Starting at the line that contains "Cours présentant les", quote each line exactly through the last line of the entries, both included.

(Source texts of formatted documents)
= Beginning of Section =

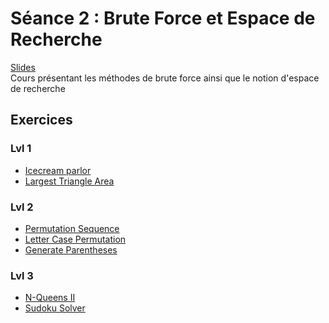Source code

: # Séance 2 : Brute Force et Espace de Recherche
[Slides](Cours2-BruteForceAndSearchSpace.pdf)</br>
Cours présentant les méthodes de brute force ainsi que le notion d'espace de recherche
## Exercices
### Lvl 1
  - [Icecream parlor](https://www.hackerrank.com/challenges/icecream-parlor/problem)
  - [Largest Triangle Area](https://leetcode.com/problems/largest-triangle-area/)
### Lvl 2
  - [Permutation Sequence](https://leetcode.com/problems/permutation-sequence/)
  - [Letter Case Permutation](https://leetcode.com/problems/letter-case-permutation/)
  - [Generate Parentheses](https://leetcode.com/problems/generate-parentheses/)
### Lvl 3
  - [N-Queens II](https://leetcode.com/problems/n-queens-ii/)
  - [Sudoku Solver](https://leetcode.com/problems/sudoku-solver/)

= End of Section =

**RESULT BELOW**
Cours présentant les méthodes de brute force ainsi que le notion d'espace de recherche
## Exercices
### Lvl 1
  - [Icecream parlor](https://www.hackerrank.com/challenges/icecream-parlor/problem)
  - [Largest Triangle Area](https://leetcode.com/problems/largest-triangle-area/)
### Lvl 2
  - [Permutation Sequence](https://leetcode.com/problems/permutation-sequence/)
  - [Letter Case Permutation](https://leetcode.com/problems/letter-case-permutation/)
  - [Generate Parentheses](https://leetcode.com/problems/generate-parentheses/)
### Lvl 3
  - [N-Queens II](https://leetcode.com/problems/n-queens-ii/)
  - [Sudoku Solver](https://leetcode.com/problems/sudoku-solver/)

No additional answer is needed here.